══ Records supplied

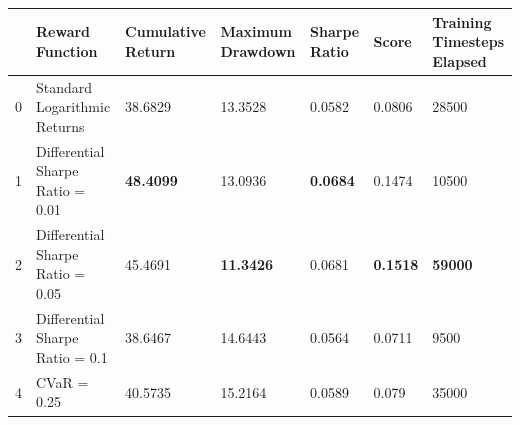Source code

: \begin{tabular}{lllllll}
\toprule
 & Reward Function & Cumulative Return & Maximum Drawdown & Sharpe Ratio & Score & Training Timesteps Elapsed \\
\midrule
0 & Standard Logarithmic Returns & 38.6829 & 13.3528 & 0.0582 & 0.0806 & 28500 \\
1 & Differential Sharpe Ratio = 0.01 & \textbf{48.4099} & 13.0936 & \textbf{0.0684} & 0.1474 & 10500 \\
2 & Differential Sharpe Ratio = 0.05 & 45.4691 & \textbf{11.3426} & 0.0681 & \textbf{0.1518} & \textbf{59000} \\
3 & Differential Sharpe Ratio = 0.1 & 38.6467 & 14.6443 & 0.0564 & 0.0711 & 9500 \\
4 & CVaR = 0.25 & 40.5735 & 15.2164 & 0.0589 & 0.079 & 35000 \\
\bottomrule
\end{tabular}
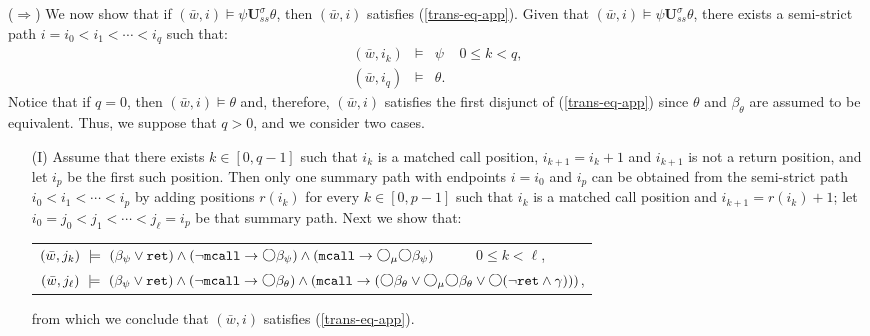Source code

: \documentclass{LMCS}
\newcommand{\M}{{\mu}}
\newcommand{\w}{{\bar{w}}}
\newcommand{\dm}{\Diamond}
\newcommand{\U}{{\mathbf U}}
\newcommand{\next}{\text{\raisebox{1pt}{$\bigcirc$}}}
\theoremstyle{plain}
\theoremstyle{definition}
\newcommand{\ppath}{\sigma} \newcommand{\Ul}{\U}
\newcommand{\Up}{\U^\ppath}
\newcommand{\Uss}{\Up_{ss}}
\newcommand{\mcall}{{\tt{mcall}}}
\newcommand{\rett}{{\tt ret}}
\newcommand{\dmm}{\dm_{\M}}
\renewcommand{\dm}{\next}
\renewcommand{\dmm}{\dm_\M}
\begin{document}
\noindent
($\Rightarrow$) We now show that if $(\w, i) \models \psi \Uss
\theta$, then  $(\w, i)$ satisfies (\ref{trans-eq-app}). Given that $(\w,
i) \models \psi \Uss \theta$, there exists a semi-strict path
$i = i_0 < i_1 < \cdots < i_q$ such that: 
\begin{eqnarray}
\label{m-eq1}
(\w, i_k) & \models & \psi \ \ \ \ \ 0 \leq k < q,\\
\label{m-eq2}
(\w, i_q) & \models & \theta.
\end{eqnarray}
Notice that if $q = 0$, then $(\w, i) \models \theta$ and, therefore,
$(\w, i)$ satisfies the first disjunct of (\ref{trans-eq-app}) since
$\theta$ and $\beta_\theta$ are assumed to be equivalent. Thus, we
suppose that $q > 0$, and we consider two cases.
\begin{enumerate}[(a)]
\item[(I)] Assume that there exists $k \in [0,q-1]$ such that $i_k$
is a matched call position, $i_{k+1} = i_k+1$ and $i_{k+1}$ is not a
return position, and let $i_p$ be the first such position. Then only
one summary path with endpoints $i = i_0$ and $i_p$ can be obtained
from the semi-strict path $i_0 < i_1 < \cdots < i_p$ by adding
positions $r(i_k)$ for every $k \in [0,p-1]$ such that $i_k$ is a
matched call position and $i_{k+1} = r(i_k)+1$; let $i_0 = j_0 < j_1 <
\cdots < j_\ell = i_p$ be that summary path. Next we show that:
\begin{center}
{\small
\begin{tabular}{l}
$(\w, j_k) \ \models \ (\beta_\psi \vee \rett) \wedge (\neg \mcall
\to \dm \beta_\psi) \wedge (\mcall \to \dmm \dm \beta_\psi)$ \ \ \ \ \
$0 \leq k < \ell$,\\ 
$(\w, j_{\ell}) \ \models \  (\beta_\psi \vee \rett) \wedge (\neg \mcall \to
\dm \beta_\theta) \wedge (\mcall \to (\dm \beta_\theta \vee \dmm \dm
\beta_\theta \vee \dm (\neg \rett \wedge \gamma)))$,
\end{tabular}}
\end{center}
from which we conclude that $(\w, i)$ satisfies (\ref{trans-eq-app}).


\end{enumerate}
\end{document}
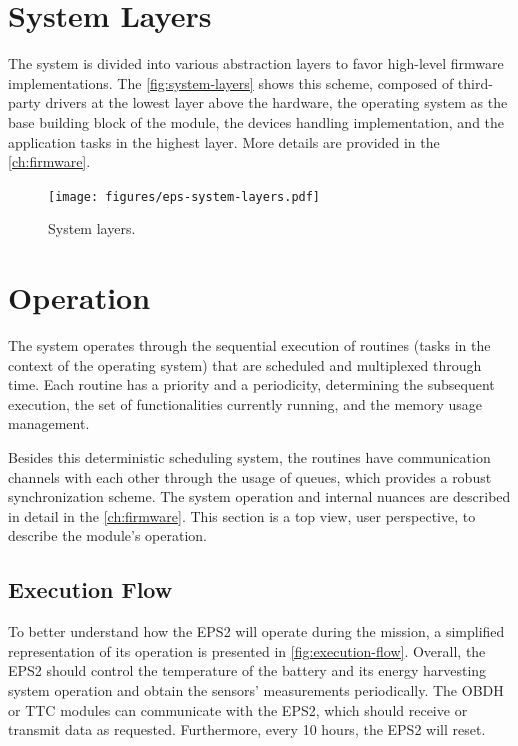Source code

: \section{System Layers} \label{sec:system-layers}

The system is divided into various abstraction layers to favor high-level firmware implementations. The \autoref{fig:system-layers} shows this scheme, composed of third-party drivers at the lowest layer above the hardware, the operating system as the base building block of the module, the devices handling implementation, and the application tasks in the highest layer. More details are provided in the \autoref{ch:firmware}.

\begin{figure}[!ht]
    \begin{center}
        \texttt{[image: figures/eps-system-layers.pdf]}
        \caption{System layers.}
        \label{fig:system-layers}
    \end{center}
\end{figure}

\section{Operation} \label{sec:operation}

The system operates through the sequential execution of routines (tasks in the context of the operating system) that are scheduled and multiplexed through time. Each routine has a priority and a periodicity, determining the subsequent execution, the set of functionalities currently running, and the memory usage management.

Besides this deterministic scheduling system, the routines have communication channels with each other through the usage of queues, which provides a robust synchronization scheme. The system operation and internal nuances are described in detail in the \autoref{ch:firmware}. This section is a top view, user perspective, to describe the module's operation.

\subsection{Execution Flow}

To better understand how the EPS2 will operate during the mission, a simplified representation of its operation is presented in \autoref{fig:execution-flow}. Overall, the EPS2 should control the temperature of the battery and its energy harvesting system operation and obtain the sensors' measurements periodically. The OBDH or TTC modules can communicate with the EPS2, which should receive or transmit data as requested. Furthermore, every 10 hours, the EPS2 will reset.

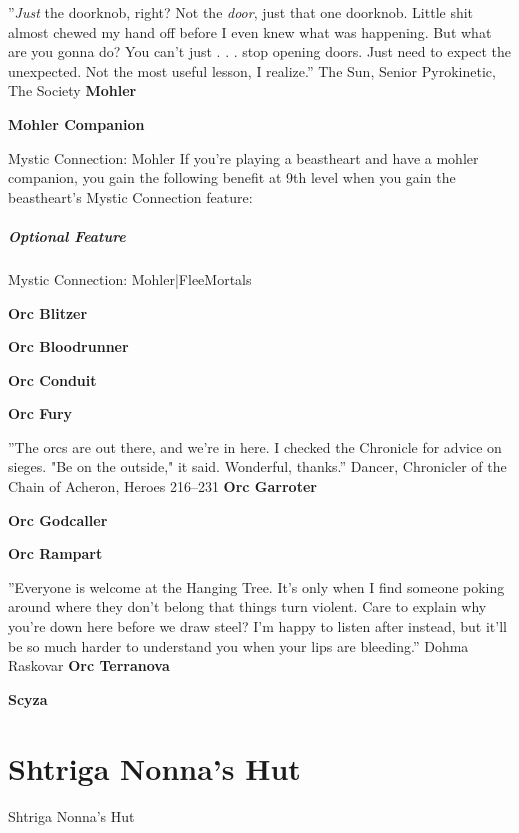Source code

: \documentclass[10pt,a4paper,twoside,bg=print,twocolumn,openany,nodeprecatedcode]{dndbook}
\begin{document}
\DndQuote%
{}
{''\textit{Just} the doorknob, right? Not the \textit{door}, just that one doorknob. Little shit almost chewed my hand off before I even knew what was happening. But what are you gonna do? You can't just . . . stop opening doors. Just need to expect the unexpected. Not the most useful lesson, I realize.''}
{The Sun, Senior Pyrokinetic, The Society}
\textbf{Mohler}

\textbf{Mohler Companion}

\begin{DndSidebar}[float=!b]{Mystic Connection: Mohler}
If you're playing a beastheart and have a mohler companion, you gain the following benefit at 9th level when you gain the beastheart's Mystic Connection feature:



\paragraph{Optional Feature}
Mystic Connection: Mohler|FleeMortals



\end{DndSidebar}

\textbf{Orc Blitzer}

\textbf{Orc Bloodrunner}

\textbf{Orc Conduit}

\textbf{Orc Fury}

\DndQuote%
{}
{''The orcs are out there, and we're in here. I checked the Chronicle for advice on sieges. "Be on the outside," it said. Wonderful, thanks.''}
{Dancer, Chronicler of the Chain of Acheron, Heroes 216–231}
\textbf{Orc Garroter}

\textbf{Orc Godcaller}

\textbf{Orc Rampart}

\DndQuote%
{}
{''Everyone is welcome at the Hanging Tree. It's only when I find someone poking around where they don't belong that things turn violent. Care to explain why you're down here before we draw steel? I'm happy to listen after instead, but it'll be so much harder to understand you when your lips are bleeding.''}
{Dohma Raskovar}
\textbf{Orc Terranova}

\textbf{Scyza}

\chapter{Shtriga Nonna's Hut}
Shtriga Nonna's Hut
\end{document}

════

* _Exercise description_
Without the pictures, give all the records above again exactly.

* _Result for this exercise_
Source code

: \begin{tabular}{lllllll}
\toprule
 & Reward Function & Cumulative Return & Maximum Drawdown & Sharpe Ratio & Score & Training Timesteps Elapsed \\
\midrule
0 & Standard Logarithmic Returns & 38.6829 & 13.3528 & 0.0582 & 0.0806 & 28500 \\
1 & Differential Sharpe Ratio = 0.01 & \textbf{48.4099} & 13.0936 & \textbf{0.0684} & 0.1474 & 10500 \\
2 & Differential Sharpe Ratio = 0.05 & 45.4691 & \textbf{11.3426} & 0.0681 & \textbf{0.1518} & \textbf{59000} \\
3 & Differential Sharpe Ratio = 0.1 & 38.6467 & 14.6443 & 0.0564 & 0.0711 & 9500 \\
4 & CVaR = 0.25 & 40.5735 & 15.2164 & 0.0589 & 0.079 & 35000 \\
\bottomrule
\end{tabular}
Source code

: \documentclass{LMCS}
\newcommand{\M}{{\mu}}
\newcommand{\w}{{\bar{w}}}
\newcommand{\dm}{\Diamond}
\newcommand{\U}{{\mathbf U}}
\newcommand{\next}{\text{\raisebox{1pt}{$\bigcirc$}}}
\theoremstyle{plain}
\theoremstyle{definition}
\newcommand{\ppath}{\sigma} \newcommand{\Ul}{\U}
\newcommand{\Up}{\U^\ppath}
\newcommand{\Uss}{\Up_{ss}}
\newcommand{\mcall}{{\tt{mcall}}}
\newcommand{\rett}{{\tt ret}}
\newcommand{\dmm}{\dm_{\M}}
\renewcommand{\dm}{\next}
\renewcommand{\dmm}{\dm_\M}
\begin{document}
\noindent
($\Rightarrow$) We now show that if $(\w, i) \models \psi \Uss
\theta$, then  $(\w, i)$ satisfies (\ref{trans-eq-app}). Given that $(\w,
i) \models \psi \Uss \theta$, there exists a semi-strict path
$i = i_0 < i_1 < \cdots < i_q$ such that: 
\begin{eqnarray}
\label{m-eq1}
(\w, i_k) & \models & \psi \ \ \ \ \ 0 \leq k < q,\\
\label{m-eq2}
(\w, i_q) & \models & \theta.
\end{eqnarray}
Notice that if $q = 0$, then $(\w, i) \models \theta$ and, therefore,
$(\w, i)$ satisfies the first disjunct of (\ref{trans-eq-app}) since
$\theta$ and $\beta_\theta$ are assumed to be equivalent. Thus, we
suppose that $q > 0$, and we consider two cases.
\begin{enumerate}[(a)]
\item[(I)] Assume that there exists $k \in [0,q-1]$ such that $i_k$
is a matched call position, $i_{k+1} = i_k+1$ and $i_{k+1}$ is not a
return position, and let $i_p$ be the first such position. Then only
one summary path with endpoints $i = i_0$ and $i_p$ can be obtained
from the semi-strict path $i_0 < i_1 < \cdots < i_p$ by adding
positions $r(i_k)$ for every $k \in [0,p-1]$ such that $i_k$ is a
matched call position and $i_{k+1} = r(i_k)+1$; let $i_0 = j_0 < j_1 <
\cdots < j_\ell = i_p$ be that summary path. Next we show that:
\begin{center}
{\small
\begin{tabular}{l}
$(\w, j_k) \ \models \ (\beta_\psi \vee \rett) \wedge (\neg \mcall
\to \dm \beta_\psi) \wedge (\mcall \to \dmm \dm \beta_\psi)$ \ \ \ \ \
$0 \leq k < \ell$,\\ 
$(\w, j_{\ell}) \ \models \  (\beta_\psi \vee \rett) \wedge (\neg \mcall \to
\dm \beta_\theta) \wedge (\mcall \to (\dm \beta_\theta \vee \dmm \dm
\beta_\theta \vee \dm (\neg \rett \wedge \gamma)))$,
\end{tabular}}
\end{center}
from which we conclude that $(\w, i)$ satisfies (\ref{trans-eq-app}).


\end{enumerate}
\end{document}
Source code

: \section{System Layers} \label{sec:system-layers}

The system is divided into various abstraction layers to favor high-level firmware implementations. The \autoref{fig:system-layers} shows this scheme, composed of third-party drivers at the lowest layer above the hardware, the operating system as the base building block of the module, the devices handling implementation, and the application tasks in the highest layer. More details are provided in the \autoref{ch:firmware}.

\begin{figure}[!ht]
    \begin{center}
        \texttt{[image: figures/eps-system-layers.pdf]}
        \caption{System layers.}
        \label{fig:system-layers}
    \end{center}
\end{figure}

\section{Operation} \label{sec:operation}

The system operates through the sequential execution of routines (tasks in the context of the operating system) that are scheduled and multiplexed through time. Each routine has a priority and a periodicity, determining the subsequent execution, the set of functionalities currently running, and the memory usage management.

Besides this deterministic scheduling system, the routines have communication channels with each other through the usage of queues, which provides a robust synchronization scheme. The system operation and internal nuances are described in detail in the \autoref{ch:firmware}. This section is a top view, user perspective, to describe the module's operation.

\subsection{Execution Flow}

To better understand how the EPS2 will operate during the mission, a simplified representation of its operation is presented in \autoref{fig:execution-flow}. Overall, the EPS2 should control the temperature of the battery and its energy harvesting system operation and obtain the sensors' measurements periodically. The OBDH or TTC modules can communicate with the EPS2, which should receive or transmit data as requested. Furthermore, every 10 hours, the EPS2 will reset.

Source code

: \documentclass[10pt,a4paper,twoside,bg=print,twocolumn,openany,nodeprecatedcode]{dndbook}
\begin{document}
\DndQuote%
{}
{''\textit{Just} the doorknob, right? Not the \textit{door}, just that one doorknob. Little shit almost chewed my hand off before I even knew what was happening. But what are you gonna do? You can't just . . . stop opening doors. Just need to expect the unexpected. Not the most useful lesson, I realize.''}
{The Sun, Senior Pyrokinetic, The Society}
\textbf{Mohler}

\textbf{Mohler Companion}

\begin{DndSidebar}[float=!b]{Mystic Connection: Mohler}
If you're playing a beastheart and have a mohler companion, you gain the following benefit at 9th level when you gain the beastheart's Mystic Connection feature:



\paragraph{Optional Feature}
Mystic Connection: Mohler|FleeMortals



\end{DndSidebar}

\textbf{Orc Blitzer}

\textbf{Orc Bloodrunner}

\textbf{Orc Conduit}

\textbf{Orc Fury}

\DndQuote%
{}
{''The orcs are out there, and we're in here. I checked the Chronicle for advice on sieges. "Be on the outside," it said. Wonderful, thanks.''}
{Dancer, Chronicler of the Chain of Acheron, Heroes 216–231}
\textbf{Orc Garroter}

\textbf{Orc Godcaller}

\textbf{Orc Rampart}

\DndQuote%
{}
{''Everyone is welcome at the Hanging Tree. It's only when I find someone poking around where they don't belong that things turn violent. Care to explain why you're down here before we draw steel? I'm happy to listen after instead, but it'll be so much harder to understand you when your lips are bleeding.''}
{Dohma Raskovar}
\textbf{Orc Terranova}

\textbf{Scyza}

\chapter{Shtriga Nonna's Hut}
Shtriga Nonna's Hut
\end{document}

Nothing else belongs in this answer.